[Stored data]
- - - -

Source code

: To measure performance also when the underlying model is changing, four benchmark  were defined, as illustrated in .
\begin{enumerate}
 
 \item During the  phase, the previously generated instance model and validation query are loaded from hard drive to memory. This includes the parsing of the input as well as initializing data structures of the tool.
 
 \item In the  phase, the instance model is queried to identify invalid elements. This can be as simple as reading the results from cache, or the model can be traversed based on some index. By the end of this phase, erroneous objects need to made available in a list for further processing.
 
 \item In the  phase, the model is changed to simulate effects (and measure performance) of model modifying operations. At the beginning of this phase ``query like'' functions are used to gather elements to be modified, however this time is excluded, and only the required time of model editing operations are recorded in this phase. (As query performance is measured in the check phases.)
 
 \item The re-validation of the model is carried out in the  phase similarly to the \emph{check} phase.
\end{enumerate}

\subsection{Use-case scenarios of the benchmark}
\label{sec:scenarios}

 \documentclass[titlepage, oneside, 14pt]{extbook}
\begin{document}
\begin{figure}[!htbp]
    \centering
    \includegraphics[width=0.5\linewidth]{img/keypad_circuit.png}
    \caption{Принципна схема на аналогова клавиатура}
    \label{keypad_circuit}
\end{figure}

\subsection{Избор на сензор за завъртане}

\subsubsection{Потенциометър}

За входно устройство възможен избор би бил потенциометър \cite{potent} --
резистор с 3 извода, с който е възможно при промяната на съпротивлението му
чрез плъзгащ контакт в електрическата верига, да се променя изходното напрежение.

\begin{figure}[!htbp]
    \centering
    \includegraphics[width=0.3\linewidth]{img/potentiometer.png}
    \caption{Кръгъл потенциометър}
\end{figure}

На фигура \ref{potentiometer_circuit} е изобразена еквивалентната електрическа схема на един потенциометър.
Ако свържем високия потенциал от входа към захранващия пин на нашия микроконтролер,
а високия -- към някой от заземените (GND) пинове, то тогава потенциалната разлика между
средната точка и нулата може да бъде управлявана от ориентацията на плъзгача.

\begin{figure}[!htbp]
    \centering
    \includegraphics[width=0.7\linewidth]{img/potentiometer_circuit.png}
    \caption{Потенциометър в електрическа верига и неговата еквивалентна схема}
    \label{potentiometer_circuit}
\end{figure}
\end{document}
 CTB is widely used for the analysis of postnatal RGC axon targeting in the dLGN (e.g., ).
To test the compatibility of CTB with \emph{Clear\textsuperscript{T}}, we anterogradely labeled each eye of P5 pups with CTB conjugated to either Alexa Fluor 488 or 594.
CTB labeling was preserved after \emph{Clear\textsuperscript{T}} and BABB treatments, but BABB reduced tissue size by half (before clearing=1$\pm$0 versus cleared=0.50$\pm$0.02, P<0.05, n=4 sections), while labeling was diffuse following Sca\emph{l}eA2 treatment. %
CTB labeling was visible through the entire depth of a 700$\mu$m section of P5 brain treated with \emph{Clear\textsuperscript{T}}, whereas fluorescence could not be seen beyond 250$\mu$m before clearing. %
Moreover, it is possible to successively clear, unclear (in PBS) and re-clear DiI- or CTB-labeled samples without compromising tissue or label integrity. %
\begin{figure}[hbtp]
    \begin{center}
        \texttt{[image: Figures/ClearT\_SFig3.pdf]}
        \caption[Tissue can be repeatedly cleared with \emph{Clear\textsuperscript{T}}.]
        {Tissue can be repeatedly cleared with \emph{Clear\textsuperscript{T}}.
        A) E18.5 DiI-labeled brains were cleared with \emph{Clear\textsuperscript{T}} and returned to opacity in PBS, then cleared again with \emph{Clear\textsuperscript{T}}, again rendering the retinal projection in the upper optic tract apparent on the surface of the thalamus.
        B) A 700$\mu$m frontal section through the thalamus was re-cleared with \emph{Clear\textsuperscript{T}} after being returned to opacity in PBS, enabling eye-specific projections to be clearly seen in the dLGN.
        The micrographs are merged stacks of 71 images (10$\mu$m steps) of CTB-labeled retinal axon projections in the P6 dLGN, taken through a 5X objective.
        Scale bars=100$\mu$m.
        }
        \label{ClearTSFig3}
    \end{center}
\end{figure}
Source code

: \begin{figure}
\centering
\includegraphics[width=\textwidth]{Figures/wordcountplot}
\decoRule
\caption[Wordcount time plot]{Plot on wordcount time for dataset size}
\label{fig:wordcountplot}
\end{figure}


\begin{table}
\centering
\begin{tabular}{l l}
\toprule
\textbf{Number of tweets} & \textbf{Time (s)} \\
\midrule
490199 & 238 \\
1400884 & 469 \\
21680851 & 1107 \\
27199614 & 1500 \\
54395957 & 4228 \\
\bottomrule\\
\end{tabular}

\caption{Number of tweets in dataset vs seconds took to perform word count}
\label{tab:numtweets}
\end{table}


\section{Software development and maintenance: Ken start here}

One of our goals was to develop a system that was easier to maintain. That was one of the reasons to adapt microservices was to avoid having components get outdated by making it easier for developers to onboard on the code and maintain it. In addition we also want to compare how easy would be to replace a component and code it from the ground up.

- - - -

What the task asks |
All lines of the data are to be repeated exactly as they stand.

The answer |
Source code

: To measure performance also when the underlying model is changing, four benchmark  were defined, as illustrated in .
\begin{enumerate}
 
 \item During the  phase, the previously generated instance model and validation query are loaded from hard drive to memory. This includes the parsing of the input as well as initializing data structures of the tool.
 
 \item In the  phase, the instance model is queried to identify invalid elements. This can be as simple as reading the results from cache, or the model can be traversed based on some index. By the end of this phase, erroneous objects need to made available in a list for further processing.
 
 \item In the  phase, the model is changed to simulate effects (and measure performance) of model modifying operations. At the beginning of this phase ``query like'' functions are used to gather elements to be modified, however this time is excluded, and only the required time of model editing operations are recorded in this phase. (As query performance is measured in the check phases.)
 
 \item The re-validation of the model is carried out in the  phase similarly to the \emph{check} phase.
\end{enumerate}

\subsection{Use-case scenarios of the benchmark}
\label{sec:scenarios}

 \documentclass[titlepage, oneside, 14pt]{extbook}
\begin{document}
\begin{figure}[!htbp]
    \centering
    \includegraphics[width=0.5\linewidth]{img/keypad_circuit.png}
    \caption{Принципна схема на аналогова клавиатура}
    \label{keypad_circuit}
\end{figure}

\subsection{Избор на сензор за завъртане}

\subsubsection{Потенциометър}

За входно устройство възможен избор би бил потенциометър \cite{potent} --
резистор с 3 извода, с който е възможно при промяната на съпротивлението му
чрез плъзгащ контакт в електрическата верига, да се променя изходното напрежение.

\begin{figure}[!htbp]
    \centering
    \includegraphics[width=0.3\linewidth]{img/potentiometer.png}
    \caption{Кръгъл потенциометър}
\end{figure}

На фигура \ref{potentiometer_circuit} е изобразена еквивалентната електрическа схема на един потенциометър.
Ако свържем високия потенциал от входа към захранващия пин на нашия микроконтролер,
а високия -- към някой от заземените (GND) пинове, то тогава потенциалната разлика между
средната точка и нулата може да бъде управлявана от ориентацията на плъзгача.

\begin{figure}[!htbp]
    \centering
    \includegraphics[width=0.7\linewidth]{img/potentiometer_circuit.png}
    \caption{Потенциометър в електрическа верига и неговата еквивалентна схема}
    \label{potentiometer_circuit}
\end{figure}
\end{document}
 CTB is widely used for the analysis of postnatal RGC axon targeting in the dLGN (e.g., ).
To test the compatibility of CTB with \emph{Clear\textsuperscript{T}}, we anterogradely labeled each eye of P5 pups with CTB conjugated to either Alexa Fluor 488 or 594.
CTB labeling was preserved after \emph{Clear\textsuperscript{T}} and BABB treatments, but BABB reduced tissue size by half (before clearing=1$\pm$0 versus cleared=0.50$\pm$0.02, P<0.05, n=4 sections), while labeling was diffuse following Sca\emph{l}eA2 treatment. %
CTB labeling was visible through the entire depth of a 700$\mu$m section of P5 brain treated with \emph{Clear\textsuperscript{T}}, whereas fluorescence could not be seen beyond 250$\mu$m before clearing. %
Moreover, it is possible to successively clear, unclear (in PBS) and re-clear DiI- or CTB-labeled samples without compromising tissue or label integrity. %
\begin{figure}[hbtp]
    \begin{center}
        \texttt{[image: Figures/ClearT\_SFig3.pdf]}
        \caption[Tissue can be repeatedly cleared with \emph{Clear\textsuperscript{T}}.]
        {Tissue can be repeatedly cleared with \emph{Clear\textsuperscript{T}}.
        A) E18.5 DiI-labeled brains were cleared with \emph{Clear\textsuperscript{T}} and returned to opacity in PBS, then cleared again with \emph{Clear\textsuperscript{T}}, again rendering the retinal projection in the upper optic tract apparent on the surface of the thalamus.
        B) A 700$\mu$m frontal section through the thalamus was re-cleared with \emph{Clear\textsuperscript{T}} after being returned to opacity in PBS, enabling eye-specific projections to be clearly seen in the dLGN.
        The micrographs are merged stacks of 71 images (10$\mu$m steps) of CTB-labeled retinal axon projections in the P6 dLGN, taken through a 5X objective.
        Scale bars=100$\mu$m.
        }
        \label{ClearTSFig3}
    \end{center}
\end{figure}
Source code

: \begin{figure}
\centering
\includegraphics[width=\textwidth]{Figures/wordcountplot}
\decoRule
\caption[Wordcount time plot]{Plot on wordcount time for dataset size}
\label{fig:wordcountplot}
\end{figure}


\begin{table}
\centering
\begin{tabular}{l l}
\toprule
\textbf{Number of tweets} & \textbf{Time (s)} \\
\midrule
490199 & 238 \\
1400884 & 469 \\
21680851 & 1107 \\
27199614 & 1500 \\
54395957 & 4228 \\
\bottomrule\\
\end{tabular}

\caption{Number of tweets in dataset vs seconds took to perform word count}
\label{tab:numtweets}
\end{table}


\section{Software development and maintenance: Ken start here}

One of our goals was to develop a system that was easier to maintain. That was one of the reasons to adapt microservices was to avoid having components get outdated by making it easier for developers to onboard on the code and maintain it. In addition we also want to compare how easy would be to replace a component and code it from the ground up.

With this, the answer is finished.